You can use Knuckle Cluster to copy files in and out of agents or containers.  Note that this will only work where one of the source or destination is your local machine, copying between containers is not yet supported.  Use a syntax similar to existing `scp` syntax when specifying a source or destination, but use the keyword `container` or `agent` for the remote. When using one of these keywords, you will be prompted as to which agent/container you wish to use.

```

#Copy some_file.txt into a container at /app/some_file.txt

knuckle_cluster super_platform scp ./some_file.txt container:/app/some_file.txt



#Copy /app/some_file.txt from a remote container to ./some_file.txt on your local machine

knuckle_cluster super_platform scp container:/app/some_file.txt ./some_file.txt



#Copy some_file.txt into an agent at ~/some_file.txt

knuckle_cluster super_platform scp ./some_file.txt agent:~/some_file.txt



#Copy /app/some_file.txt from a remote container to ./some_file.txt on your local machine

knuckle_cluster super_platform scp agent:~/some_file.txt ./some_file.txt

```



## Maintainer

[Envato](https://github.com/envato)



## Contributors

- [Peter Hofmann](https://github.com/envatopoho)

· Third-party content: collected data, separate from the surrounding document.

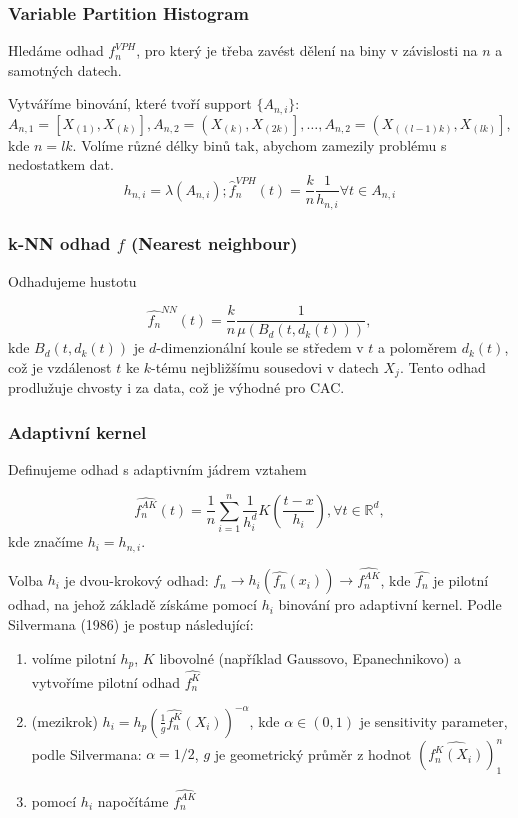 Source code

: \documentclass{article}
\theoremstyle{remark}
\theoremstyle{plain}
\theoremstyle{definition}
\theoremstyle{remark}
\begin{document}
\subsubsection{Variable Partition Histogram}

Hledáme odhad $f_n^{VPH}$, pro který je třeba zavést dělení na biny v závislosti na $n$ a samotných datech.

Vytváříme binování, které tvoří support $\{A_{n,i}\}:$ 
$$
A_{n,1} = \left[X_{(1)},X_{(k)}\right],
A_{n,2} = \left(X_{(k)},X_{(2k)}\right],
\dots,
A_{n,2} = \left(X_{((l-1)k)},X_{(lk)}\right],
$$
kde $n = lk$. Volíme různé délky binů tak, abychom zamezily problému s nedostatkem dat.
$$
h_{n,i} = \lambda(A_{n,i}); \hat{f}_n^{VPH}(t) = \frac{k}{n} \frac{1}{h_{n,i}} \forall t \in A_{n,i}
$$

\subsubsection{k-NN odhad $f$ (Nearest neighbour)}

Odhadujeme hustotu

$$
\hat{f_n}^{NN}(t) = \frac{k}{n} \frac{1}{\mu(B_d(t,d_k(t)))},$$
kde
$B_d(t,d_k(t))$ je $d$-dimenzionální koule se středem v $t$ a poloměrem $d_k(t)$, což je vzdálenost $t$ ke $k$-tému nejbližšímu sousedovi v datech $X_j$. Tento odhad prodlužuje chvosty i za data, což je výhodné pro CAC.

\subsubsection{Adaptivní kernel}

Definujeme odhad s adaptivním jádrem vztahem

$$
\hat{f_n^{AK}}(t) = \frac{1}{n} \sum_{i=1}^n \frac{1}{h_i^{d}} K\left(\frac{t-x}{h_i}\right), \forall t \in \mathbb{R}^d,
$$
kde značíme $h_i = h_{n,i}$.

Volba $h_i$ je dvou-krokový odhad: $\widehat{f_n} \rightarrow h_i(\widehat{f_n}(x_i)) \rightarrow \widehat{f_n^{AK}}$, kde $\hat{f_n}$ je pilotní odhad, na jehož základě získáme pomocí $h_i$ binování pro adaptivní kernel. Podle Silvermana (1986) je postup následující:

\begin{enumerate}
    \item volíme pilotní $h_p$, $K$ libovolné (například Gaussovo, Epanechnikovo) a vytvoříme pilotní odhad $\widehat{f_n^K}$
    \item (mezikrok) $h_i = h_p\left(\frac{1}{g}\widehat{f_n^K}(X_i)\right)^{-\alpha}$, kde $\alpha \in (0,1)$ je sensitivity parameter, podle Silvermana: $\alpha=1/2$, $g$ je geometrický průměr z hodnot $\left(\widehat{f_n^K(X_i)}\right)_1^n$
    \item pomocí $h_i$ napočítáme $\widehat{f_n^{AK}}$
\end{enumerate}
\end{document}
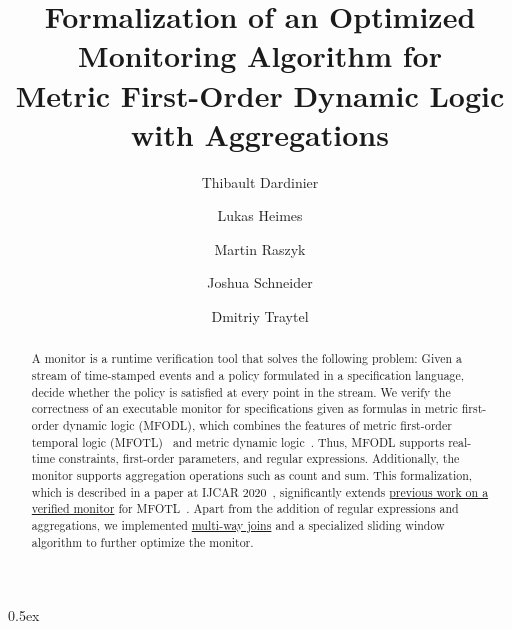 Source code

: \documentclass[10pt,a4paper]{article}
\begin{document}
\title{Formalization of an Optimized Monitoring Algorithm for\\ Metric First-Order Dynamic Logic with Aggregations}
\author{Thibault Dardinier \and Lukas Heimes \and Martin Raszyk \and Joshua Schneider \and Dmitriy Traytel}

\maketitle

\begin{abstract}
A monitor is a runtime verification tool that solves the following problem: Given a stream
of time-stamped events and a policy formulated in a specification language, decide
whether the policy is satisfied at every point in the stream. We verify the correctness
of an executable monitor for specifications given as formulas in metric first-order
dynamic logic (MFODL), which combines the features of metric first-order temporal logic
(MFOTL)~\cite{BasinKMZ-JACM15} and metric dynamic logic~\cite{BasinKT-RV17}. Thus, MFODL
supports real-time constraints, first-order parameters, and regular expressions.
Additionally, the monitor supports aggregation operations such as count and sum. This
formalization, which is described in a paper at IJCAR
2020~\cite{BasinDHKRST2020IJCAR}, significantly extends
\href{https://www.isa-afp.org/entries/MFOTL_Monitor.html}{previous work on a verified
monitor} for MFOTL~\cite{SchneiderBKT2019RV}. Apart from the addition of regular
expressions and aggregations, we implemented
\href{https://www.isa-afp.org/entries/Generic_Join.html}{multi-way joins} and
a specialized sliding window algorithm to further optimize the monitor.
\end{abstract}

\tableofcontents

\parindent 0pt\parskip 0.5ex





\end{document}
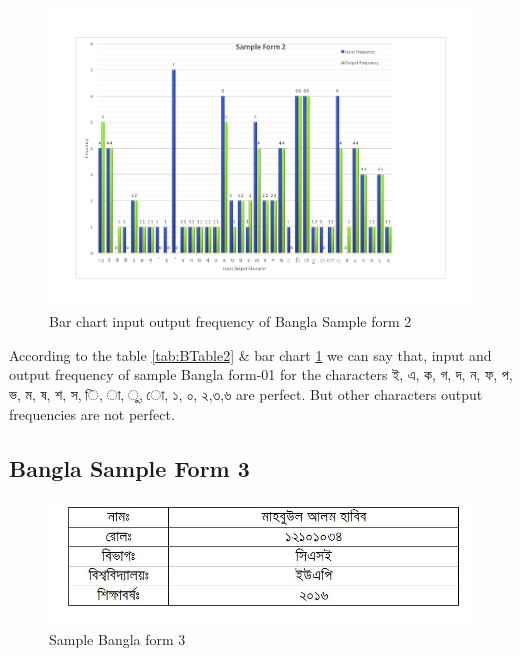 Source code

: \begin{figure}[H]
\centering
\includegraphics[width=1\textwidth]{Bform2.pdf}
\caption {Bar chart input output frequency of Bangla Sample form 2}
\label {fig:Bbar2}
\end{figure}

According to the table \ref{tab:BTable2} \& bar chart \ref{fig:Bbar2} we can say that, input and output frequency of sample Bangla form-01 for the characters {\bengalifont ই, এ, ক, গ, দ, ন, ফ, প, ভ, ম, ষ, শ, স, ি, া, ু, ো, ১, ০, ২,৩,৬ }are perfect. But other characters output frequencies are not perfect.

\subsection{Bangla Sample Form 3}
\begin{figure}[H]
\centering
\includegraphics[width=1\textwidth]{formBen03.JPG}
\caption {Sample Bangla form 3}
\label {fig:FormBan3}
\end{figure}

- [Giancarlo Salamanca](https://github.com/salamagd)

- [Jiexin Huang](https://github.com/jiexinhuang)



## License



`KnuckleCluster` uses MIT license. See

[`LICENSE.txt`](https://github.com/envato/knuckle_cluster/blob/master/LICENSE.txt) for

details.



## Code of conduct



We welcome contribution from everyone. Read more about it in

[`CODE_OF_CONDUCT.md`](https://github.com/envato/knuckle_cluster/blob/master/CODE_OF_CONDUCT.md)



## Contributing



For bug fixes, documentation changes, and small features:



1. Fork it ( https://github.com/[my-github-username]/knuckle_cluster/fork )

2. Create your feature branch (git checkout -b my-new-feature)

3. Commit your changes (git commit -am 'Add some feature')

4. Push to the branch (git push origin my-new-feature)

5. Create a new Pull Request



For larger new features: Do everything as above, but first also make contact with the project maintainers to be sure your change fits with the project direction and you won't be wasting effort going in the wrong direction.